The word “statistical significance” is often used to indicate a result with a P value <0.05. In contrast, “clinical significance” is used to indicate that the magnitude of the effect is enough to be clinically important. Using the word “significant” alone is ambiguous and thus meaningless. As mentioned before, “statistically significant” is entirely arbitrary and should perhaps be avoided. Similarly “clinically significant” can also be problematic; as what is clinically important may vary between populations and clinicians. If the words “clinically significant” are to be used, then it is optimal to justify why that size of effect is indeed important.
Problems also arise differentiating “no difference” from “equivalence.” These problems are more acute if P values are used. No difference usually means the P value is greater than 0.05. However, this does not mean equivalence. Firstly, strictly speaking, equivalence can only be determined if the trial was designed and analyzed as an equivalence trial. Secondly, equivalence can only be assumed if the 95 % confidence interval around the observed difference does not cross what would be regarded as a clinically significant difference.
Lastly, as previously mentioned, even if the P value is >0.05, the breadth of the 95 % confidence interval still needs to be considered in terms of what might be clinically relevant. If the 95 % confidence interval is entirely beneath what would be regarded as clinically relevant, then the result shows a “statistically significant” difference that is “clinically insignificant.” If the P value is >0.05 and the 95 % interval partly lies below what may be regarded as clinically relevant. The result is “statistically significant” and possibly “clinically significant.”
In summary, it is best to avoid P values and better to report 95 % confidence intervals.

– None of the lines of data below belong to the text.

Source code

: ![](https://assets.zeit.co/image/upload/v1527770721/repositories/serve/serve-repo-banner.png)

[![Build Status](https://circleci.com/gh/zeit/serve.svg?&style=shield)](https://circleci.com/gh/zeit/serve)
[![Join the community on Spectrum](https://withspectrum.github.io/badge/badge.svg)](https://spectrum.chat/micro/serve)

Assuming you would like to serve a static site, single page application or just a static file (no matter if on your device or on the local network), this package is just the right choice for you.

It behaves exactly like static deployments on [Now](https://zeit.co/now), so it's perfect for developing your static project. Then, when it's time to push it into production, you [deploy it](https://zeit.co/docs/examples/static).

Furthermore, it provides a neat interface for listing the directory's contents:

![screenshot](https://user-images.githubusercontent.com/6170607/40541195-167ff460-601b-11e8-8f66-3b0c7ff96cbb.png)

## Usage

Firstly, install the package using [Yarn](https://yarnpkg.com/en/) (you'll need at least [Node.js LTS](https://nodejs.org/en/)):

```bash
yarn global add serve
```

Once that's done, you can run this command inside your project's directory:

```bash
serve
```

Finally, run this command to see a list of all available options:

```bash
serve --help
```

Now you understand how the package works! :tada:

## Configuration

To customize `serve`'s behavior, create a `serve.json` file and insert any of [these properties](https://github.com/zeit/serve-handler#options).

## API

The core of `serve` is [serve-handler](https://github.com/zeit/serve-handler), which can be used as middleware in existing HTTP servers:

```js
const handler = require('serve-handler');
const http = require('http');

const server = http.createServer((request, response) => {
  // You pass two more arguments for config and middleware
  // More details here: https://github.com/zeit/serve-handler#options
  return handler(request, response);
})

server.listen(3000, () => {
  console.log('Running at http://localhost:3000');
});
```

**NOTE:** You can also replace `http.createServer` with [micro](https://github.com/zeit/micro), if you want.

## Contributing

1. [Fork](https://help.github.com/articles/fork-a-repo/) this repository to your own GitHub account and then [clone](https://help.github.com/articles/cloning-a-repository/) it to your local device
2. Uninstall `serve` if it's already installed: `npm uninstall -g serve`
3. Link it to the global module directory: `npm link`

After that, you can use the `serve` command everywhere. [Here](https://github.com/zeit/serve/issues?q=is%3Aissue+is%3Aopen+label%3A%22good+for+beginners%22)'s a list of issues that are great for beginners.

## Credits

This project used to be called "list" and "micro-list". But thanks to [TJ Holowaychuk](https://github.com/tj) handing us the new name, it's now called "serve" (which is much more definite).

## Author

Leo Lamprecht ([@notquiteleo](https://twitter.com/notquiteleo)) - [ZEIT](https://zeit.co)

Authors should only claim there is a difference, no difference, or equivalence if the magnitude and precision of the result clearly fit these criteria. If there is any doubt, then report the findings and let the reader decide if the precision and magnitude of effect warrant a conclusion that the result is a clinically relevant difference, no difference, or equivalence.
Doing a Clinical Research Project
For research to be useful and not misleading, it must be of high quality. Doing high-quality research is not a simple task. The study must be well designed and carefully conducted. Researchers now rarely work in isolation. The simple questions have been answered and the remaining more challenging questions require efficient and effective research teams maximizing collaboration and sharing skills and resources; the wise saying of “publish or perish” has been replaced by “collaborate or collapse.”
The Research Question
The most important element in any research study is the research question. Without a clear prospective research question, there is no research project. If you have ever read a research paper and had no idea what the paper was about, then the researchers either had no coherent questions or they were unable to clearly articulate their question. The question drives all stages of the project: from protocol, to conduct, to analysis, and publication.